Desai et al. argue Total Shareholder Return (TSR) is and can also be used for EXECUTIVE COMPENSATION
— provided certain issues with TSR are eliminated. At least when it's used to determine the performance of top management.
But let's start with a quick recap of the PROs and CONs of Total Shareholder Return (TSR):
PROs of TSR
- Total Shareholder Return or TSR is a good, simple metric for investors to compare the performance of public companies.
- It is a market-based performance metric as it is calculated on publicly available info: share prices, dividends and stock buybacks. It reflects any kind of value creation for the shareholders. So it is relatively objective/neutral and complete.

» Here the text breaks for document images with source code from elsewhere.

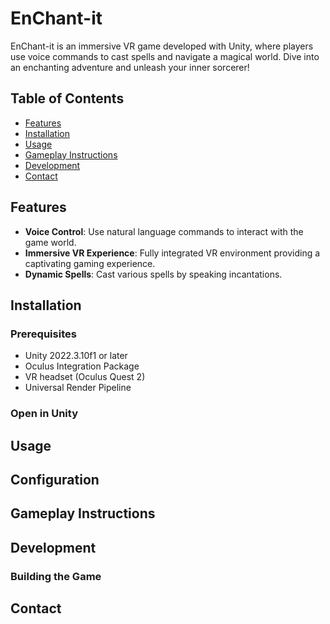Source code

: # EnChant-it

EnChant-it is an immersive VR game developed with Unity, where players use voice commands to cast spells and navigate a magical world. Dive into an enchanting adventure and unleash your inner sorcerer!

## Table of Contents
- [Features](#features)
- [Installation](#installation)
- [Usage](#usage)
- [Gameplay Instructions](#gameplay-instructions)
- [Development](#development)
- [Contact](#contact)

## Features
- **Voice Control**: Use natural language commands to interact with the game world.
- **Immersive VR Experience**: Fully integrated VR environment providing a captivating gaming experience.
- **Dynamic Spells**: Cast various spells by speaking incantations.

## Installation

### Prerequisites
- Unity 2022.3.10f1 or later
- Oculus Integration Package
- VR headset (Oculus Quest 2)
- Universal Render Pipeline

### Open in Unity

## Usage

## Configuration

## Gameplay Instructions

## Development

### Building the Game

## Contact
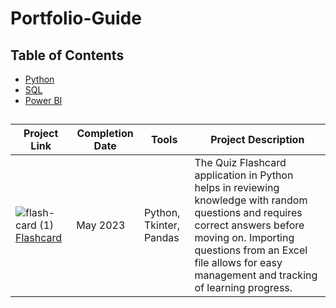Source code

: # Portfolio-Guide
## Table of Contents
- [Python](#how-to-create-your-profile)
- [SQL](#how-to-customize-markdown-files)
- [Power BI](#how-to-create-new-repository)

##
| Project Link | Completion Date | Tools | Project Description | 
|---|---|---|---|
| ![flash-card (1)](https://github.com/Fuuko209/Portfolio-Guide/assets/103474817/60554c9f-4403-45c0-9ef8-9f2eee864386)[Flashcard](https://github.com/Fuuko209/CaseStudy_PYF2302R1) | May 2023 | Python, Tkinter, Pandas | The Quiz Flashcard application in Python helps in reviewing knowledge with random questions and requires correct answers before moving on. Importing questions from an Excel file allows for easy management and tracking of learning progress. |

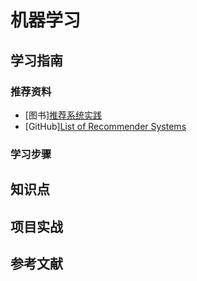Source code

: # 机器学习

## 学习指南

### 推荐资料

* [图书][推荐系统实践](http://product.dangdang.com/22775361.html)
* [GitHub][List of Recommender Systems](https://github.com/grahamjenson/list_of_recommender_systems)

### 学习步骤

## 知识点

## 项目实战

## 参考文献
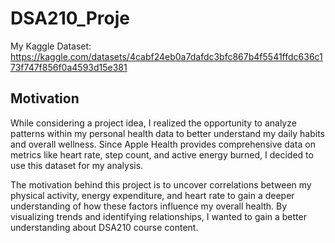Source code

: # DSA210_Proje
My Kaggle Dataset: https://kaggle.com/datasets/4cabf24eb0a7dafdc3bfc867b4f5541ffdc636c173f747f856f0a4593d15e381
## Motivation

While considering a project idea, I realized the opportunity to analyze patterns within my personal health data to better understand my daily habits and overall wellness. Since Apple Health provides comprehensive data on metrics like heart rate, step count, and active energy burned, I decided to use this dataset for my analysis.

The motivation behind this project is to uncover correlations between my physical activity, energy expenditure, and heart rate to gain a deeper understanding of how these factors influence my overall health. By visualizing trends and identifying relationships, I wanted to gain a better understanding about DSA210 course content.
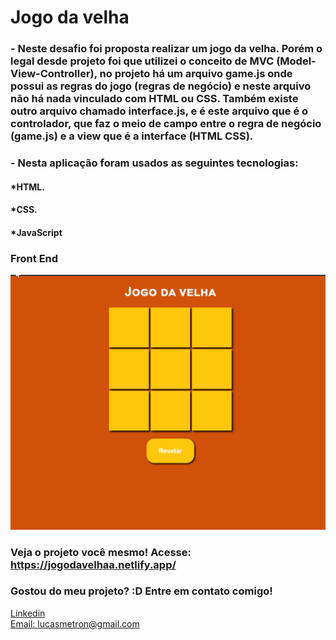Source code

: # Jogo da velha

### - Neste desafio foi proposta realizar um jogo da velha. Porém o legal desde projeto foi que utilizei o conceito de MVC (Model-View-Controller), no projeto há um arquivo game.js onde possui as regras do jogo (regras de negócio) e neste arquivo não há nada vinculado com HTML ou CSS. Também existe outro arquivo chamado interface.js, e é este arquivo que é o controlador, que faz o meio de campo entre o regra de negócio (game.js) e a view que é a interface  (HTML CSS). 

### - Nesta aplicação foram usados as seguintes tecnologias:

#### *HTML.
#### *CSS.
#### *JavaScript


### Front End
![Tela inicial](./assets/gifs/pc.gif)

### Veja o projeto você mesmo! Acesse: https://jogodavelhaa.netlify.app/
### Gostou do meu projeto? :D Entre em contato comigo! 
[Linkedin](https://www.linkedin.com/in/lucas-rosa-058683102/) <br/>
[Email: lucasmetron@gmail.com](mailto:lucasmetron@gmail.com)
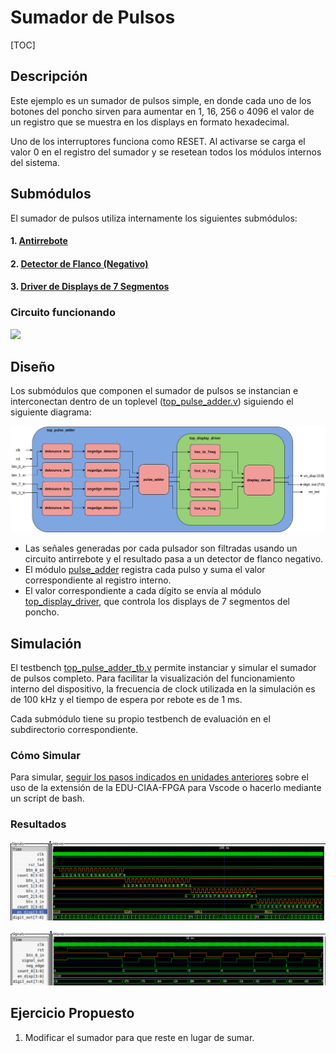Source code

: # Sumador de Pulsos
[TOC]
## Descripción

Este ejemplo es un sumador de pulsos simple, en donde cada uno de los botones del poncho sirven para aumentar en 1, 16, 256 o 4096 el valor de un registro que se muestra en los displays en formato hexadecimal.

Uno de los interruptores funciona como RESET.
Al activarse se carga el valor 0 en el registro del sumador y se resetean todos los módulos internos del sistema.


## Submódulos
El sumador de pulsos utiliza internamente los siguientes submódulos:

#### 1. [Antirrebote](debounce/)

#### 2. [Detector de Flanco (Negativo)](negedge_detector/)

#### 3. [Driver de Displays de 7 Segmentos](display_driver/)


### Circuito funcionando

![](../.images/calculadora.gif)


## Diseño

Los submódulos que componen el sumador de pulsos se instancian e interconectan dentro de un toplevel ([top_pulse_adder.v](top_pulse_adder.v)) siguiendo el siguiente diagrama:

![diagrama en bloques](../.images/sumador_pulsos.drawio.png)

- Las señales generadas por cada pulsador son filtradas usando un circuito antirrebote y el resultado pasa a un detector de flanco negativo.
- El módulo [pulse_adder](pulse_adder/pulse_adder.v) registra cada pulso y suma el valor correspondiente al registro interno.
- El valor correspondiente a cada dígito se envía al módulo [top_display_driver](display_driver/top_display_driver.v), que controla los displays de 7 segmentos del poncho.


## Simulación

El testbench [top_pulse_adder_tb.v](top_pulse_adder_tb.v) permite instanciar y simular el sumador de pulsos completo. Para facilitar la visualización del funcionamiento interno del dispositivo, la frecuencia de clock utilizada en la simulación es de 100 kHz y el tiempo de espera por rebote es de 1 ms.

Cada submódulo tiene su propio testbench de evaluación en el subdirectorio correspondiente.

### Cómo Simular

Para simular, [seguir los pasos indicados en unidades anteriores](../../3_Secuencial/) sobre el uso de la extensión de la EDU-CIAA-FPGA para Vscode o hacerlo mediante un script de bash.


### Resultados

![wf 1](../.images/wf_top_pulse_adder_1.png)

![wf 2](../.images/wf_top_pulse_adder_2.png)

## Ejercicio Propuesto

1. Modificar el sumador para que reste en lugar de sumar.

- TSR is also somewhat forward-looking in that it reflects the expectations of investors about the company in the future.

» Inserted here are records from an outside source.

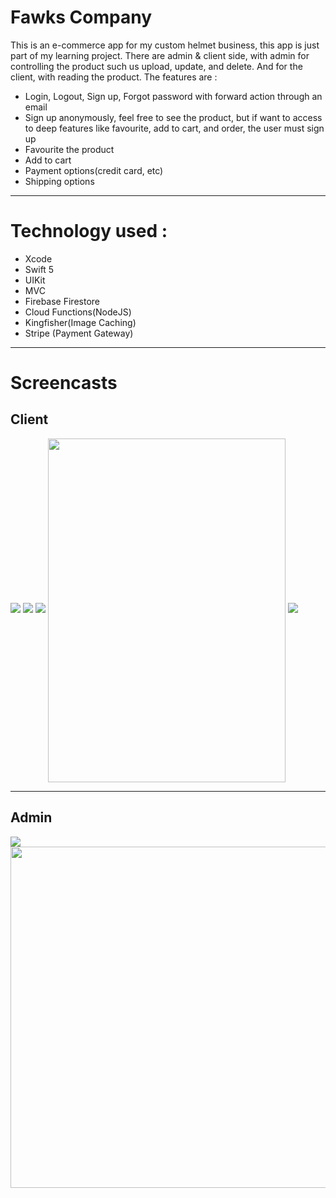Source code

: # Fawks Company

This is an e-commerce app for my custom helmet business, this app is just part of my learning project. There are admin & client side, with admin for controlling the product such us upload, update, and delete. And for the client, with reading the product.
The features are :
* Login, Logout, Sign up, Forgot password with forward action through an email 
* Sign up anonymously, feel free to see the product, but if want to access to deep features like favourite, add to cart, and order, the user must sign up
* Favourite the product
* Add to cart
* Payment options(credit card, etc)
* Shipping options

***

# Technology used :
* Xcode
* Swift 5 
* UIKit
* MVC
* Firebase Firestore
* Cloud Functions(NodeJS)
* Kingfisher(Image Caching)
* Stripe (Payment Gateway)


***

# Screencasts
## Client
<a href="https://imgur.com/tuVSmqr"><img src="https://i.imgur.com/uMxFVGB.png" /></a>
<a href="https://imgur.com/vu4OCrG"><img src="https://i.imgur.com/vu4OCrG.png" /></a>
<a href="https://imgur.com/NCWkPEk"><img src="https://i.imgur.com/NCWkPEk.png" /></a> 
<a href="https://media.giphy.com/media/lrba6wLrj9HNiVnaIw/giphy.gif"><img align="center" width="380" height="550" src="https://media.giphy.com/media/lrba6wLrj9HNiVnaIw/giphy.gif" /></a> 
<a href="https://imgur.com/Vos8RJR"><img src="https://i.imgur.com/Vos8RJR.png" /></a>
***

## Admin
<a href="https://imgur.com/GAUPQzC"><img src="https://i.imgur.com/GAUPQzC.png" /></a>
<a href="https://media.giphy.com/media/jVGtd16QJWxKEDHzp3/giphy.gif"><img width="517" height="546" src="https://media.giphy.com/media/jVGtd16QJWxKEDHzp3/giphy.gif" /></a>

- Because Total Shareholder Return is calculated as a percentage, TSR can be easily compared from one company to another or benchmarked against industry or market returns, without having to worry about a bias regarding company size.
CONs of TSR
- As a result of its nature, TSR can not be calculated at divisional level (Strategic Business Unit) and below. Only an overall calculation is possible of the entire company.

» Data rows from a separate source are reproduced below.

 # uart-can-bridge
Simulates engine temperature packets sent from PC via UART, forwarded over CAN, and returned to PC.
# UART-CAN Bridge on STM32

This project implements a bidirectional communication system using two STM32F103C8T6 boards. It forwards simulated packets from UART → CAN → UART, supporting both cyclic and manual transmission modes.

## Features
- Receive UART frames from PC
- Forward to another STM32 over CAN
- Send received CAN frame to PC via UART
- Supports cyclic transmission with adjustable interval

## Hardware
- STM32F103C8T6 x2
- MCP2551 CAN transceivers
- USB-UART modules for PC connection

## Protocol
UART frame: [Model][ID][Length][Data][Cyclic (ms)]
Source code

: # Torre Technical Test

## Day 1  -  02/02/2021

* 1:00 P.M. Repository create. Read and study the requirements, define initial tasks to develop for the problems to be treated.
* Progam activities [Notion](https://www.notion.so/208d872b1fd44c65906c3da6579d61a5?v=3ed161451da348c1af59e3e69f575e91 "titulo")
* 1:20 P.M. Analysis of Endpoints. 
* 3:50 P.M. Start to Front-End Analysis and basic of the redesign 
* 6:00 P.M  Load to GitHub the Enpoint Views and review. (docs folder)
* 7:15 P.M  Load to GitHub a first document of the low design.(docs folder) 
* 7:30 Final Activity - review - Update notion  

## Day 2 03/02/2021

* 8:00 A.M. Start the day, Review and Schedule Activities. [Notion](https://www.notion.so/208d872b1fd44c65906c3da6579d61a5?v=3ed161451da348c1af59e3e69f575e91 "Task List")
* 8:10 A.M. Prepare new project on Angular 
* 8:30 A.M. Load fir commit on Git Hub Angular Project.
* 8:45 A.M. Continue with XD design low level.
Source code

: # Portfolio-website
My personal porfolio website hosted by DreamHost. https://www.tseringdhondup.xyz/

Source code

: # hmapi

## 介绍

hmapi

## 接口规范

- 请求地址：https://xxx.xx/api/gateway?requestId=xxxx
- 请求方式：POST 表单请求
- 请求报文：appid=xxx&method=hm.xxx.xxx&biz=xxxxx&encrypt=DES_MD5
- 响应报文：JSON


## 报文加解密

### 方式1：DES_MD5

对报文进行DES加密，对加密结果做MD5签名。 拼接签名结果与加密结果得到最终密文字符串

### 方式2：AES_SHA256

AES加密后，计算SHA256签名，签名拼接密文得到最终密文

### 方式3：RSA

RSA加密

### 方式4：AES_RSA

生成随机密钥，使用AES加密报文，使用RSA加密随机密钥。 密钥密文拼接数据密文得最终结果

- Also as a result of its nature, TSR can not be observed for privately held companies. There is no known share price in such companies.
- Because TSR conflates performance associated with operations and strategy (the result of management decisions) with the performance arising from cash distributions (dividends and buybacks), it is less appropriate for judging the effectiveness of its top management, governance and executive compensation.
- TSR assumes any dividends will be reinvested by the shareholder in shares of the same company. This is not realistic. Moreover this means that TSR of an underperforming company will be deflated by TSR because of the assumption that investors will reinvest dividends in the company (despite it is underperforming to similar companies). On the other hand this means that TSR of a market outperforming company will be inflated by TSR because of the assumption that investors will reinvest dividends in the company's successful stock (but there is no guarantee that this will actually happen).
- Even if buybacks do represent a source of value to the shareholders (just like an increase in the share price), this does not mean that such buybacks also represent a source of value to the company. For the company any stock buyback does not create any value.
TSR for Top Management Performance and Executive Compensation
To deal with the mentioned distortions (CONs 3, 4 and 5), Desai et al. suggest a new metric: Core Operating Shareholder Return (COSR)
. COSR cleanses TSR of the mentioned distortions in the following 2 ways:
- COSR no longer assumes DIVIDENDS to be reinvested in the same company's stock, but in a broad market based benchmark.
- At the same time, the cash used by the company to BUY BACK ITS OWN SHARES is also assumed to be invested in this broad market based benchmark.
Unfortunately the new COSR measure/ratio does make calculating TSR
a little more complex, but it indeed provides a more precise view of the value that was actually created by sound managerial (operational and strategic) decisions. As a result COSR is in my opinion a better measure to use for judging top management performance of public companies and for executive compensation purposes than TSR.